Krista: I think it's a really good question, because one of the things that I think's worth noting is that the NSF actually doesn't just have research scientists sitting around that panel, they also have venture capitalists. So that commercial viability is critically important. They're really looking for opportunities that, if they're commercially successful, will ultimately benefit the U.S. economy. So, exactly what you said. Everybody on the panel reads all the proposals, and they just go through them. So really what you want to have happened, is you want to have a champion. Some of that can be from talking to the program managers. You might have had some really good program managers. But really what you want is that first page to stand on its own, be compelling, really speak to somebody. By sharing it with other people, you can kind of get that. If it's not getting people you know and respect excited, then you probably have... it's not going to get someone on the panel excited.

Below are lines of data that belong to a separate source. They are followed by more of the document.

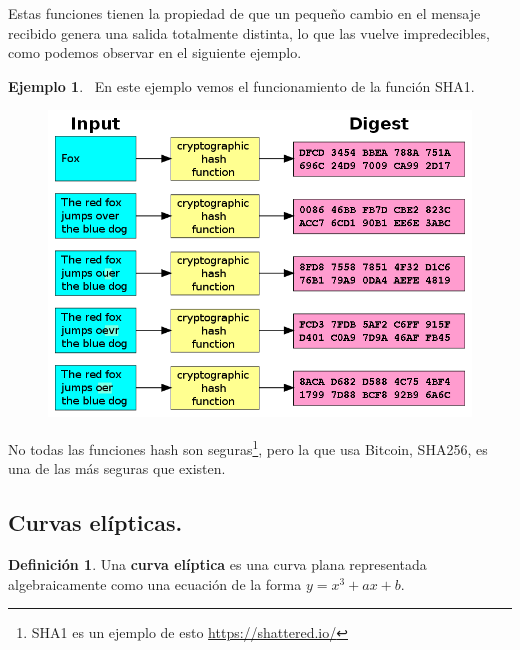 \documentclass[twoside]{article}
\theoremstyle{definition}
\newtheorem{defi}[teorema]{Definición}
\newtheorem{ej}[teorema]{Ejemplo}
\begin{document}
Estas funciones tienen la propiedad de que un pequeño cambio en el mensaje recibido genera una salida totalmente distinta, lo que las vuelve impredecibles, como podemos observar en el siguiente ejemplo.
	\newpage
\begin{ej}\
En este ejemplo vemos el funcionamiento de la función SHA1. 
\begin{figure}[h!]
\includegraphics[scale=0.4]{hashexample}
\end{figure}
\end{ej}

No todas las funciones hash son seguras\footnote{SHA1 es un ejemplo de esto \url{https://shattered.io/}}, pero la que usa Bitcoin, SHA256, es una de las más seguras que existen.

\newpage

\subsection{Curvas elípticas.}
\begin{defi}
Una \textbf{curva elíptica} es una curva plana representada algebraicamente como una ecuación de la forma $y=x^3+ax+b$. 
\end{defi}
\end{document}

Lucy: I think maybe one other thing here to point out is that the proposals themselves need to be very concise. There are limits in terms of how much you can submit. You may think it would be easy to keep something to fifteen pages, but it often isn't.

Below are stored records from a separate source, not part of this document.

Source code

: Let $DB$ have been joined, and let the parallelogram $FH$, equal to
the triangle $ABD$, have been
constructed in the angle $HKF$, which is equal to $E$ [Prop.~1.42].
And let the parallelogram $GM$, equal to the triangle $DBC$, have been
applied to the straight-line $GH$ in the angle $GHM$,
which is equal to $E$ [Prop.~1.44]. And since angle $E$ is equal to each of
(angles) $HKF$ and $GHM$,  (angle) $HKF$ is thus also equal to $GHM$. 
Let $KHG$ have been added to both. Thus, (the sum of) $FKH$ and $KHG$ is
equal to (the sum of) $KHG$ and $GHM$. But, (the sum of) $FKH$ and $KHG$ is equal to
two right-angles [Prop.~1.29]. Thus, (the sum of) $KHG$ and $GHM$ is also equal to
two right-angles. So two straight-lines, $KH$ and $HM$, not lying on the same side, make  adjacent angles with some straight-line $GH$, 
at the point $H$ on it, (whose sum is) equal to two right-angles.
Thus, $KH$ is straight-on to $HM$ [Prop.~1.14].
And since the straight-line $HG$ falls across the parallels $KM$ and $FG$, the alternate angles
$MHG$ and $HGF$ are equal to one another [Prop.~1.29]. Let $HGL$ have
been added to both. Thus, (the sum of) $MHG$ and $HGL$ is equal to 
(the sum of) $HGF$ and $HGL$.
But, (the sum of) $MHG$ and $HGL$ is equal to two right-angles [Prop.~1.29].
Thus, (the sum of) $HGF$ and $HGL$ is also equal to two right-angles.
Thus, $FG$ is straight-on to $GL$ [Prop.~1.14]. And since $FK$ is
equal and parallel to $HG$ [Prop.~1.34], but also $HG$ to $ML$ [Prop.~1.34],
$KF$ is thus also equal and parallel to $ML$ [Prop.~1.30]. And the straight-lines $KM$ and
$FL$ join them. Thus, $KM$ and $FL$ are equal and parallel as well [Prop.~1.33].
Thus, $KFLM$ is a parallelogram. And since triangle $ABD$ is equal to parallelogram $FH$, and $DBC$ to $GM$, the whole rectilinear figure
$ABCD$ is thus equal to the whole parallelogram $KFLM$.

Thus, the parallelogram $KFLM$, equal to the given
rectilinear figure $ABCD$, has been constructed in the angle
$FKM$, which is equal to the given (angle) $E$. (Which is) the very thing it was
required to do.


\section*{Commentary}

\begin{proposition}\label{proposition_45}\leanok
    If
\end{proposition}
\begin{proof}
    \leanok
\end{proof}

Krista: They certainly talk about that. That they're really put off when they get something that's sixty pages. They get so many, that if that's an easy way to reject, because they have so much to read, and it's not following the rules. Which are laid out, like you said there is a fifteen page rule. Definitely following the guidelines is good advice.
Lucy: Very good advice. I'll tell a little story. I saw this one grant come... I've been on an NSF panel before, and I saw this one grant come through where the letters of recommendation were identical to each other. And they came from about 10 different sources, but they were just identical.
Lucy: So you're sitting there thinking, "Um, why didn't you just write one letter, and have 10 people sign it?" It was offensive.
Lucy: Once you get a grant, there are other farther along funding opportunities, I think you said something about them previously. Can you give us a little bit more about what's the concept of the A round, B round, with an SBIR grant?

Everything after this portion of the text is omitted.